Marina Novikova: Are you satisfied with the lot of your brain-child? You have realized your dreams and ideas in Netfrastructure but how do you estimate development of Interbase and Firebird? Is it interesting for you to watch this and is it a pleasure for you to get to know about serious improvements such as changes in architecture, main bug fixes, expansion of DSQL, performance improvement, etc?
Jim Starkey: I've got a bunch of brain-childen and I love them all. VAX Datatrieve outlived the VAX, escaped the claws of Oracle, outlived DEC, outlived Compaq, and lives still as an HP product. I like that. PDP-11 Datatrieve, for reasons I can't fathom, is also still available, but that just scares me. It's interesting to watch developers get their arms around various parts of Firebird, but I keep waiting for someone to run with it. Maybe somebody will.
If I were actively involved in Firebird, this is what I'd do:
- Separate the Siamese-twins classic and superserver so each can have a life.
- Maintain BLR as a legacy interface while moving SQL into the engine where it belongs. Dump DSQL.
- Introduce a two level name space
- Implement intellectually defensible, useful security for superserver.
- Embed a Java Virtual Machine for triggers, stored procedures, and UDFs.
- Implement a serial write log for superserver; back off on careful write.
Marina Novikova: Do you think that some of your ideas in the original Interbase architecture were incorrectly understood or wrongly realized by the following developers?
Jim Starkey: Neither. The ideas and architecture were completely appropriate for the platforms available for the decade following its inception.
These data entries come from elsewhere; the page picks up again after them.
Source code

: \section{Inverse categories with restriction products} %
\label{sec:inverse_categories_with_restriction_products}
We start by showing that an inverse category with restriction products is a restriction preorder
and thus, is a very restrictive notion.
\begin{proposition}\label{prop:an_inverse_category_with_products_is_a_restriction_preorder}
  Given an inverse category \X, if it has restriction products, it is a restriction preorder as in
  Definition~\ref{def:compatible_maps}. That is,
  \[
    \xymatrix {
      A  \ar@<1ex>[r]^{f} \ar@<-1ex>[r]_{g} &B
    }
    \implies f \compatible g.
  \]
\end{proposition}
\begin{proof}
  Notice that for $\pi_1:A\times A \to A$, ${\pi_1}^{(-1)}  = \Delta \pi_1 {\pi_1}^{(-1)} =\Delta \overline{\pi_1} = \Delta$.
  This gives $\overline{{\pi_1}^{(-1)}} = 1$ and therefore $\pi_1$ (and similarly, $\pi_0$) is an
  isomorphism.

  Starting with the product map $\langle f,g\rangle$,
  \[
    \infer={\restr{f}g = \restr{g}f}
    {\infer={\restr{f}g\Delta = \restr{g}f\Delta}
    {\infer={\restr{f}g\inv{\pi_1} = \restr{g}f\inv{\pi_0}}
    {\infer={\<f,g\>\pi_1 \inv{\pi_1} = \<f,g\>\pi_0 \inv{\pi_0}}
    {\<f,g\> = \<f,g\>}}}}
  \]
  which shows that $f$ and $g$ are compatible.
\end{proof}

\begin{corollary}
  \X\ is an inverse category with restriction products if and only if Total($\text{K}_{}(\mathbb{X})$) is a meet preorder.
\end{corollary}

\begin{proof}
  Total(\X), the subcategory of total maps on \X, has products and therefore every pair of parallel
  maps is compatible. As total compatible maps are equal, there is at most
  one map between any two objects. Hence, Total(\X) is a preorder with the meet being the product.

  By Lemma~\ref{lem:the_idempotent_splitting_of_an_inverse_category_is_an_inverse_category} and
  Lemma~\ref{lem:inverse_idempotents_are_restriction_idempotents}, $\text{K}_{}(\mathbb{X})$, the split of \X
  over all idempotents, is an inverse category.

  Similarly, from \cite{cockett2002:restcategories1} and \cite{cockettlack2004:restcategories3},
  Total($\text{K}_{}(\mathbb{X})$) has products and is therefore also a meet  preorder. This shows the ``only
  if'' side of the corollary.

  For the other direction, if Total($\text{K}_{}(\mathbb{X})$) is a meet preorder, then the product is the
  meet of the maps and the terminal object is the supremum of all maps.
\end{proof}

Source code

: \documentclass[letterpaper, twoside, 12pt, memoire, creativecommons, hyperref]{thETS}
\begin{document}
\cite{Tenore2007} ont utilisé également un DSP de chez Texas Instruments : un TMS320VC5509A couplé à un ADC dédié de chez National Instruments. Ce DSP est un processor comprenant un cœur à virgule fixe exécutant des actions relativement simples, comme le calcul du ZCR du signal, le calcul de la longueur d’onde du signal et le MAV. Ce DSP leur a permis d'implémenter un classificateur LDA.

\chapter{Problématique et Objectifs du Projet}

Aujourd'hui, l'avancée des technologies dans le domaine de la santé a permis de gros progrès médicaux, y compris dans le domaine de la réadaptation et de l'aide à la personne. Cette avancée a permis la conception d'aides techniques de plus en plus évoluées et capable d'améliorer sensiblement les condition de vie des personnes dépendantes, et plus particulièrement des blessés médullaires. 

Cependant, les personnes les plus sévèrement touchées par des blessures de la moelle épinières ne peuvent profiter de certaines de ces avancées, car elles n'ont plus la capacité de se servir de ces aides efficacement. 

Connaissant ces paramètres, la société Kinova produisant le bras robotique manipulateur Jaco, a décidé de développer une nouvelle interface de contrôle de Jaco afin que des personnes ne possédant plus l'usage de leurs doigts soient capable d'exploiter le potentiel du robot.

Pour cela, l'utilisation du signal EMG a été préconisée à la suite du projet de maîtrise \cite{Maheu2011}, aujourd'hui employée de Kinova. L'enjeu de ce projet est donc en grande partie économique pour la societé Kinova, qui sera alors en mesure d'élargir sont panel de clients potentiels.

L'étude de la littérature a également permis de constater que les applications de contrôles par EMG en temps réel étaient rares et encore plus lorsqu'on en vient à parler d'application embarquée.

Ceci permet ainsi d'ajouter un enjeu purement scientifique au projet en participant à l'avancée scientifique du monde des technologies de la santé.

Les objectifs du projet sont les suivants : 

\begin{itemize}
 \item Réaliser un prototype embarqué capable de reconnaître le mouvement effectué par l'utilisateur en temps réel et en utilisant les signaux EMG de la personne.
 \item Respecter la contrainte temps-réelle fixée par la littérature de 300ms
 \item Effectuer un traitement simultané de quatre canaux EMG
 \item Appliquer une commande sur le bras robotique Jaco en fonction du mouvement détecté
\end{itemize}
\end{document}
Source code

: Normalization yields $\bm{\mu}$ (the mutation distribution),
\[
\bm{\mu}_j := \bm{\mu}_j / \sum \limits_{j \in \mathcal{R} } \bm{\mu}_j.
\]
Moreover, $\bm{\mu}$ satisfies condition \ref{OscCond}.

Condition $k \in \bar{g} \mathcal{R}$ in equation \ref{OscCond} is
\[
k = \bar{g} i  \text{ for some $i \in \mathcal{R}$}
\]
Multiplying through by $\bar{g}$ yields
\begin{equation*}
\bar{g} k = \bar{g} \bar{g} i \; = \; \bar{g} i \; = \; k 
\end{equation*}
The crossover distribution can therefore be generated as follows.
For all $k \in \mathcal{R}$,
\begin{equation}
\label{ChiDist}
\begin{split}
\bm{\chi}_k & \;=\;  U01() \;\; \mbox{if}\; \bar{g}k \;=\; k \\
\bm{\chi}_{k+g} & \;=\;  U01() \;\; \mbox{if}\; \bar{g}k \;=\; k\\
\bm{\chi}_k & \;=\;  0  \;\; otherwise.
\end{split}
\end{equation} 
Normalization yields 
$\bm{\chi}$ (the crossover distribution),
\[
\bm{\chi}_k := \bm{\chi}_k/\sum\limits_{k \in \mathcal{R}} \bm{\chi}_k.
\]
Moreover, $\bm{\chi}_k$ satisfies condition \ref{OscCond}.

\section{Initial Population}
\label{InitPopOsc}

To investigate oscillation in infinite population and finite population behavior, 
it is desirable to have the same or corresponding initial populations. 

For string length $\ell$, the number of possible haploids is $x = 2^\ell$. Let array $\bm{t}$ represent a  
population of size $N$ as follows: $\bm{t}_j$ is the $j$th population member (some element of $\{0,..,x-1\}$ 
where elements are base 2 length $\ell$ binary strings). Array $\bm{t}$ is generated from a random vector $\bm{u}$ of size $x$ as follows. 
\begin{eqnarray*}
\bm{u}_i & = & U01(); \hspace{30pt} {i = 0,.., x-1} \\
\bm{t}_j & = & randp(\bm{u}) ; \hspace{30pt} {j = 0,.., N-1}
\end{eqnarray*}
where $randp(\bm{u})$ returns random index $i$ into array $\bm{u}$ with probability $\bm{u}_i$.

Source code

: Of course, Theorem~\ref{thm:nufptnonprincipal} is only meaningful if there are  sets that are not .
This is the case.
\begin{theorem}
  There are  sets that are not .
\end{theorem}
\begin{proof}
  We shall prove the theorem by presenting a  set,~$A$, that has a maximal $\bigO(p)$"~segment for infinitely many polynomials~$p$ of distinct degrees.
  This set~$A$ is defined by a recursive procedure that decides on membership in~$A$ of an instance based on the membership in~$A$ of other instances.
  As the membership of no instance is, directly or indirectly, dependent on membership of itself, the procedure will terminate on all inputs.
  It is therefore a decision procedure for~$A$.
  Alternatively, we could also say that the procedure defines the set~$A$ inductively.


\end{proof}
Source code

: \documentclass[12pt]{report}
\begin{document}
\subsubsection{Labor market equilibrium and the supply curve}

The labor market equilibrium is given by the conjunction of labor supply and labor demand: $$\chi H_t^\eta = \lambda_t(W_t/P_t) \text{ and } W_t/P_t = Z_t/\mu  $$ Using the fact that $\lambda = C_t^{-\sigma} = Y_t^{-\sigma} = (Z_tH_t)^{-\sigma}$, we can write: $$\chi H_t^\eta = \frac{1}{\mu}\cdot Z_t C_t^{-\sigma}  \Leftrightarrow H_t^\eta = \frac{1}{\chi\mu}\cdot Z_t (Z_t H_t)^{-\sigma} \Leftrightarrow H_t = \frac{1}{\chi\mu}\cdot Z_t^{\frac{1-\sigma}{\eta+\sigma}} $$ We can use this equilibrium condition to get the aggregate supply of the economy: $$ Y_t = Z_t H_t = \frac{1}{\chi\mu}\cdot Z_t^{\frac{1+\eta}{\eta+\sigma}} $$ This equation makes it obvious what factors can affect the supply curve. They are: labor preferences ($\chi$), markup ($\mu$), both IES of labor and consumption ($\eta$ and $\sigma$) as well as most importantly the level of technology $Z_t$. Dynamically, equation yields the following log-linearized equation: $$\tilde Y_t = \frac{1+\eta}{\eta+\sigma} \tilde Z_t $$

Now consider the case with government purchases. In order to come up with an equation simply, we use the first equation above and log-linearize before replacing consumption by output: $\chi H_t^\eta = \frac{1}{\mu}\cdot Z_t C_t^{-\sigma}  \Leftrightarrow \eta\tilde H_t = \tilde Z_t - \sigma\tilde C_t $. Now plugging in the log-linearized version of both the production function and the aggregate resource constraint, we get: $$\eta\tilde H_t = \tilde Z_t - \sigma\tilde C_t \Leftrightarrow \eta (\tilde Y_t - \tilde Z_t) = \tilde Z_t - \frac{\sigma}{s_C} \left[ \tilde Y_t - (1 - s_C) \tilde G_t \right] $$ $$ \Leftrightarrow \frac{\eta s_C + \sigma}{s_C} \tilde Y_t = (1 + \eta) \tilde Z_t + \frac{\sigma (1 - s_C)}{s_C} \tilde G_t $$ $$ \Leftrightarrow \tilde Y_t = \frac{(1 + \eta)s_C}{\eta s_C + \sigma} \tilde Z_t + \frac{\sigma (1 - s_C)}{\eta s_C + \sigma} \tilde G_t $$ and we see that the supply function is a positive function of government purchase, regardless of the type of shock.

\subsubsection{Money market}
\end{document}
If I had to make another database system for an Apollo DN320 I'd make it natively SQL with a multi-level name space but otherwise pretty much the same.
If I had to do all over on modern machines, I'd write Netfrastructure all over again. But this time I'd make system tables case insensitive. And listen to Ann about index keys.
Marina Novikova: What would you like to wish all Interbase/Firebird/Yaffil community?
Jim Starkey: Learn from the past; design for the future. It isn't 1984 any more. Deal with it.